── EXTRACTED INFORMATION ──
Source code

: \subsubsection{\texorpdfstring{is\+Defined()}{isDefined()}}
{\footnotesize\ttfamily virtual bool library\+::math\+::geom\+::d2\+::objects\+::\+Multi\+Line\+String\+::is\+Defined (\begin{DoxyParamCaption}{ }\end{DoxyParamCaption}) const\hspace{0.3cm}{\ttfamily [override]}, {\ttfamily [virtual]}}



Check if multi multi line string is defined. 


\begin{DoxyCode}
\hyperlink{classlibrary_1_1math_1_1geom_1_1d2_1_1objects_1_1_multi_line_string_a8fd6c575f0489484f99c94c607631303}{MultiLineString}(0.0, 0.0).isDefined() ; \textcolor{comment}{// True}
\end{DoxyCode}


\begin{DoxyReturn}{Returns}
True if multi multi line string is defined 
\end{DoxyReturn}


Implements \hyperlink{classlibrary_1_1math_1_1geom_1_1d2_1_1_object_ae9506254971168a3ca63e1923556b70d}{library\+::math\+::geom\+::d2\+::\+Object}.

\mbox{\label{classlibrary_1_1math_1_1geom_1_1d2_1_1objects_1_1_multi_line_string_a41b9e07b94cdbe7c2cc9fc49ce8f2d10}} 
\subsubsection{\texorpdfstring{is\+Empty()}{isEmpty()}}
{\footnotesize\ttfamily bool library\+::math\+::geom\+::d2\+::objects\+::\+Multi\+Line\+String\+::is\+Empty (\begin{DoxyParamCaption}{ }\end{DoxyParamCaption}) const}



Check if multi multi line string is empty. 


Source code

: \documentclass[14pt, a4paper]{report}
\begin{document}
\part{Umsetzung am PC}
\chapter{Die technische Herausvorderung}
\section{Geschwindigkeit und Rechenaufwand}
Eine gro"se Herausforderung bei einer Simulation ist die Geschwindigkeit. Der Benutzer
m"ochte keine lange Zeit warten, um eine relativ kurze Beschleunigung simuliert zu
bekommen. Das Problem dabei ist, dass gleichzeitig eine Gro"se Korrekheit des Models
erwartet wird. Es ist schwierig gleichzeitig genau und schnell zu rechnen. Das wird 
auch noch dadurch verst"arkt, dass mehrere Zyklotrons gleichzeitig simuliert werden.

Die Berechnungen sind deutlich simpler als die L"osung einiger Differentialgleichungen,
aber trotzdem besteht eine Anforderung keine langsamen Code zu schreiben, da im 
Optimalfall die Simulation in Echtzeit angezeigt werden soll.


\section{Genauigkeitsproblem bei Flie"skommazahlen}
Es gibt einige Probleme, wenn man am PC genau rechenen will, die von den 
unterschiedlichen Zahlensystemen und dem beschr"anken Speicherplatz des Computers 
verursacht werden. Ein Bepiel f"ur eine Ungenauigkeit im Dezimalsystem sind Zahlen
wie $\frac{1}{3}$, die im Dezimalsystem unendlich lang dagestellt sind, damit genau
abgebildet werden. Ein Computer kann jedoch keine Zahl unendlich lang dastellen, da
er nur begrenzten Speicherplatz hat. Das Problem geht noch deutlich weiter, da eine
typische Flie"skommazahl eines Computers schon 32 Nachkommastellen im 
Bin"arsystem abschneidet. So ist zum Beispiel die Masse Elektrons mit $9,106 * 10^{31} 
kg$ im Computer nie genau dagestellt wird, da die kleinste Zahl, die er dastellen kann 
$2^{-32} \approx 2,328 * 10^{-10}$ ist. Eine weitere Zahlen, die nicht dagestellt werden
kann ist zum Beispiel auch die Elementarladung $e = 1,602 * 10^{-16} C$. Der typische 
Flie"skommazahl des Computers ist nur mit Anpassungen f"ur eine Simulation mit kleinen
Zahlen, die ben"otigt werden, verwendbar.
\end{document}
───
TASK: Retype exactly the lines from the first line of the records above through the line containing "Optimalfall die Simulation", both included, and nothing else.

THE ANSWER:
Source code

: \subsubsection{\texorpdfstring{is\+Defined()}{isDefined()}}
{\footnotesize\ttfamily virtual bool library\+::math\+::geom\+::d2\+::objects\+::\+Multi\+Line\+String\+::is\+Defined (\begin{DoxyParamCaption}{ }\end{DoxyParamCaption}) const\hspace{0.3cm}{\ttfamily [override]}, {\ttfamily [virtual]}}



Check if multi multi line string is defined. 


\begin{DoxyCode}
\hyperlink{classlibrary_1_1math_1_1geom_1_1d2_1_1objects_1_1_multi_line_string_a8fd6c575f0489484f99c94c607631303}{MultiLineString}(0.0, 0.0).isDefined() ; \textcolor{comment}{// True}
\end{DoxyCode}


\begin{DoxyReturn}{Returns}
True if multi multi line string is defined 
\end{DoxyReturn}


Implements \hyperlink{classlibrary_1_1math_1_1geom_1_1d2_1_1_object_ae9506254971168a3ca63e1923556b70d}{library\+::math\+::geom\+::d2\+::\+Object}.

\mbox{\label{classlibrary_1_1math_1_1geom_1_1d2_1_1objects_1_1_multi_line_string_a41b9e07b94cdbe7c2cc9fc49ce8f2d10}} 
\subsubsection{\texorpdfstring{is\+Empty()}{isEmpty()}}
{\footnotesize\ttfamily bool library\+::math\+::geom\+::d2\+::objects\+::\+Multi\+Line\+String\+::is\+Empty (\begin{DoxyParamCaption}{ }\end{DoxyParamCaption}) const}



Check if multi multi line string is empty. 


Source code

: \documentclass[14pt, a4paper]{report}
\begin{document}
\part{Umsetzung am PC}
\chapter{Die technische Herausvorderung}
\section{Geschwindigkeit und Rechenaufwand}
Eine gro"se Herausforderung bei einer Simulation ist die Geschwindigkeit. Der Benutzer
m"ochte keine lange Zeit warten, um eine relativ kurze Beschleunigung simuliert zu
bekommen. Das Problem dabei ist, dass gleichzeitig eine Gro"se Korrekheit des Models
erwartet wird. Es ist schwierig gleichzeitig genau und schnell zu rechnen. Das wird 
auch noch dadurch verst"arkt, dass mehrere Zyklotrons gleichzeitig simuliert werden.

Die Berechnungen sind deutlich simpler als die L"osung einiger Differentialgleichungen,
aber trotzdem besteht eine Anforderung keine langsamen Code zu schreiben, da im 
Optimalfall die Simulation in Echtzeit angezeigt werden soll.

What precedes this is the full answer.